The Family romance is a psychological complex identified by Sigmund Freud in 1908, whereby the young child or adolescent fantasizes that they are really the children of parents of higher social standing than their actual parents.

Contents

More broadly, the term can be used to cover the whole range of instinctual ties between siblings, and parents and children.

Freud's thesis

Freud published a short piece on the Family Romance in Otto Rank's The Myth of the Birth of the Hero (1908) - the study later appearing separately in print both in German and in English. Freud had anticipated the theme in the 1890s, in a private reflection on Conrad Ferdinand Meyer.

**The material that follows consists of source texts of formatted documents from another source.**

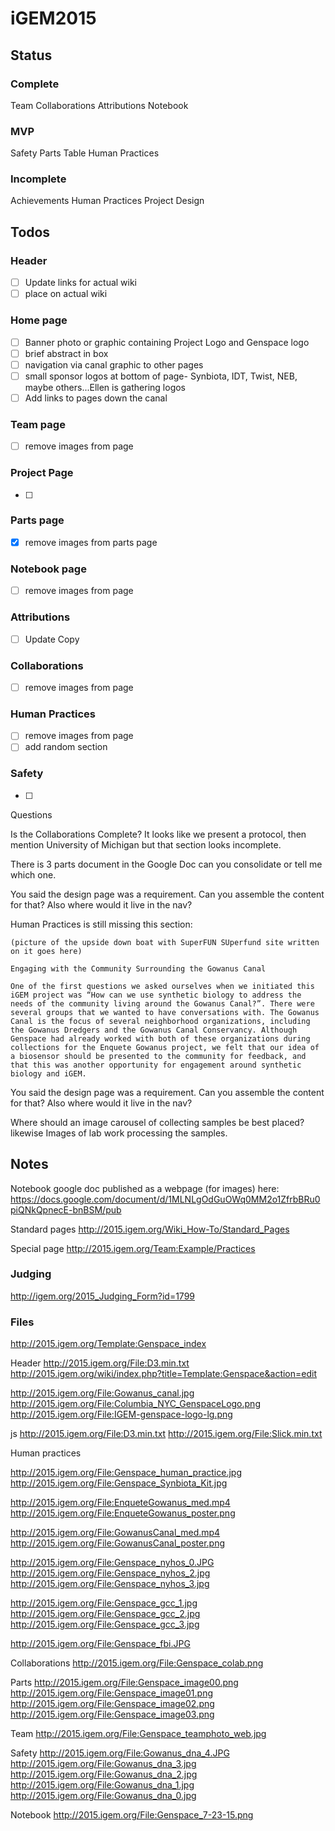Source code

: # iGEM2015

## Status

### Complete

Team
Collaborations
Attributions
Notebook

### MVP

Safety
Parts Table
Human Practices

### Incomplete

Achievements
Human Practices
Project
Design



## Todos

### Header

- [ ] Update links for actual wiki 
- [ ] place on actual wiki 

### Home page

- [ ] Banner photo or graphic containing Project Logo and Genspace logo
- [ ] brief abstract in box
- [ ] navigation via canal graphic to other pages 
- [ ] small sponsor logos at bottom of page- Synbiota, IDT, Twist, NEB, maybe others...Ellen is gathering logos
- [ ] Add links to pages down the canal

### Team page

- [ ] remove images from page

### Project Page

- [ ] 

### Parts page

- [x] remove images from parts page

### Notebook page

- [ ] remove images from page

### Attributions

- [ ] Update Copy

### Collaborations

- [ ] remove images from page

### Human Practices

- [ ] remove images from page
- [ ] add random section

### Safety

- [ ] 








Questions

Is the Collaborations Complete? It looks like we present a protocol, then mention University of Michigan but that section looks incomplete.

There is 3 parts document in the Google Doc can you consolidate or tell me which one.

You said the design page was a requirement. Can you assemble the content for that? Also where would it live in the nav?  



Human Practices is still missing this section:
	
	(picture of the upside down boat with SuperFUN SUperfund site written on it goes here)

	Engaging with the Community Surrounding the Gowanus Canal

	One of the first questions we asked ourselves when we initiated this iGEM project was “How can we use synthetic biology to address the needs of the community living around the Gowanus Canal?”. There were several groups that we wanted to have conversations with. The Gowanus Canal is the focus of several neighborhood organizations, including the Gowanus Dredgers and the Gowanus Canal Conservancy. Although Genspace had already worked with both of these organizations during collections for the Enquete Gowanus project, we felt that our idea of a biosensor should be presented to the community for feedback, and that this was another opportunity for engagement around synthetic biology and iGEM. 



You said the design page was a requirement. Can you assemble the content for that? Also where would it live in the nav?  

Where should an image carousel of collecting samples be best placed? likewise Images of lab work processing the samples.



## Notes

Notebook google doc published as a webpage (for images) here: https://docs.google.com/document/d/1MLNLgOdGuOWq0MM2o1ZfrbBRu0piQNkQpnecE-bnBSM/pub

Standard pages http://2015.igem.org/Wiki_How-To/Standard_Pages

Special page http://2015.igem.org/Team:Example/Practices



### Judging

http://igem.org/2015_Judging_Form?id=1799



### Files 

http://2015.igem.org/Template:Genspace_index

Header 
http://2015.igem.org/File:D3.min.txt
http://2015.igem.org/wiki/index.php?title=Template:Genspace&action=edit

http://2015.igem.org/File:Gowanus_canal.jpg
http://2015.igem.org/File:Columbia_NYC_GenspaceLogo.png
http://2015.igem.org/File:IGEM-genspace-logo-lg.png

js
http://2015.igem.org/File:D3.min.txt
http://2015.igem.org/File:Slick.min.txt

Human practices 

http://2015.igem.org/File:Genspace_human_practice.jpg
http://2015.igem.org/File:Genspace_Synbiota_Kit.jpg

http://2015.igem.org/File:EnqueteGowanus_med.mp4 
http://2015.igem.org/File:EnqueteGowanus_poster.png

http://2015.igem.org/File:GowanusCanal_med.mp4
http://2015.igem.org/File:GowanusCanal_poster.png

http://2015.igem.org/File:Genspace_nyhos_0.JPG
http://2015.igem.org/File:Genspace_nyhos_2.jpg
http://2015.igem.org/File:Genspace_nyhos_3.jpg

http://2015.igem.org/File:Genspace_gcc_1.jpg
http://2015.igem.org/File:Genspace_gcc_2.jpg
http://2015.igem.org/File:Genspace_gcc_3.jpg

http://2015.igem.org/File:Genspace_fbi.JPG

Collaborations
http://2015.igem.org/File:Genspace_colab.png

Parts
http://2015.igem.org/File:Genspace_image00.png
http://2015.igem.org/File:Genspace_image01.png
http://2015.igem.org/File:Genspace_image02.png
http://2015.igem.org/File:Genspace_image03.png

Team
http://2015.igem.org/File:Genspace_teamphoto_web.jpg

Safety
http://2015.igem.org/File:Gowanus_dna_4.JPG
http://2015.igem.org/File:Gowanus_dna_3.jpg
http://2015.igem.org/File:Gowanus_dna_2.jpg
http://2015.igem.org/File:Gowanus_dna_1.jpg
http://2015.igem.org/File:Gowanus_dna_0.jpg

Notebook 
http://2015.igem.org/File:Genspace_7-23-15.png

In his article, Freud argued for the widespread existence among neurotics of a fable in which the present-day parents were imposters, replacing a real and more aristocratic pair; but also that in repudiating the parents of today, the child is merely "turning away from the father whom he knows today to the father in whom he believed in the earliest years of his childhood".

Later psychoanalysts have added that the child may turn to imaginary parents of a lower (= uninhibited) social standing; and have seen the essence of the romance in the splitting and doubling of the parents - a dichotomixation which hinders the effective working through of the parent complex.

Literary examples

  • The institutionalised heroine of I Never Promised You a Rose Garden shares a room with a memory-impaired girl who gives herself multiple sets of musical celebrity parents: "My father - he's Paderewski, and my mother is Sophie Tucker".
  • The 'Gothic Family Romance' is the converse projection of the hostile or threatening aspects of the parents on to monsters and threats from outside the family in Gothic fiction.